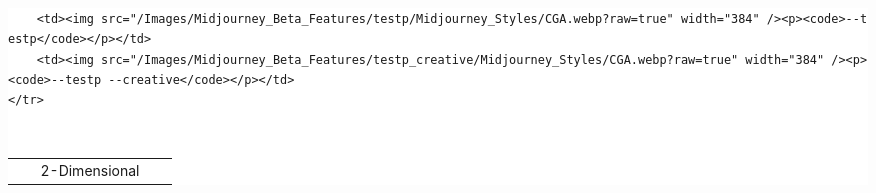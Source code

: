         <td><img src="/Images/Midjourney_Beta_Features/testp/Midjourney_Styles/CGA.webp?raw=true" width="384" /><p><code>--testp</code></p></td>
        <td><img src="/Images/Midjourney_Beta_Features/testp_creative/Midjourney_Styles/CGA.webp?raw=true" width="384" /><p><code>--testp --creative</code></p></td>
    </tr>
</table>

<br>

<table>
    <tr align=center valign=middle>
        <td width=150 rowspan=2>2-Dimensional</td>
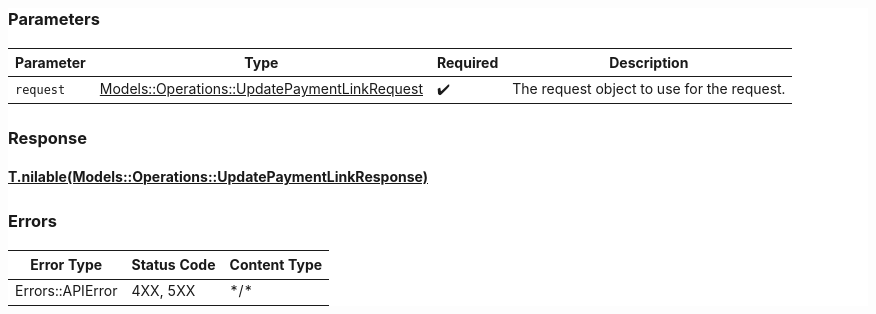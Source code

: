 ### Parameters

| Parameter                                                                                           | Type                                                                                                | Required                                                                                            | Description                                                                                         |
| --------------------------------------------------------------------------------------------------- | --------------------------------------------------------------------------------------------------- | --------------------------------------------------------------------------------------------------- | --------------------------------------------------------------------------------------------------- |
| `request`                                                                                           | [Models::Operations::UpdatePaymentLinkRequest](../../models/operations/updatepaymentlinkrequest.md) | :heavy_check_mark:                                                                                  | The request object to use for the request.                                                          |

### Response

**[T.nilable(Models::Operations::UpdatePaymentLinkResponse)](../../models/operations/updatepaymentlinkresponse.md)**

### Errors

| Error Type       | Status Code      | Content Type     |
| ---------------- | ---------------- | ---------------- |
| Errors::APIError | 4XX, 5XX         | \*/\*            |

TASK BRIEF →
Retype each entry above character for character; pictures stay out.

RESULT →
Source code

:         <td><img src="/Images/Midjourney_Beta_Features/testp/Midjourney_Styles/CGA.webp?raw=true" width="384" /><p><code>--testp</code></p></td>
        <td><img src="/Images/Midjourney_Beta_Features/testp_creative/Midjourney_Styles/CGA.webp?raw=true" width="384" /><p><code>--testp --creative</code></p></td>
    </tr>
</table>

<br>

<table>
    <tr align=center valign=middle>
        <td width=150 rowspan=2>2-Dimensional</td>
Source code

: ### Parameters

| Parameter                                                                                           | Type                                                                                                | Required                                                                                            | Description                                                                                         |
| --------------------------------------------------------------------------------------------------- | --------------------------------------------------------------------------------------------------- | --------------------------------------------------------------------------------------------------- | --------------------------------------------------------------------------------------------------- |
| `request`                                                                                           | [Models::Operations::UpdatePaymentLinkRequest](../../models/operations/updatepaymentlinkrequest.md) | :heavy_check_mark:                                                                                  | The request object to use for the request.                                                          |

### Response

**[T.nilable(Models::Operations::UpdatePaymentLinkResponse)](../../models/operations/updatepaymentlinkresponse.md)**

### Errors

| Error Type       | Status Code      | Content Type     |
| ---------------- | ---------------- | ---------------- |
| Errors::APIError | 4XX, 5XX         | \*/\*            |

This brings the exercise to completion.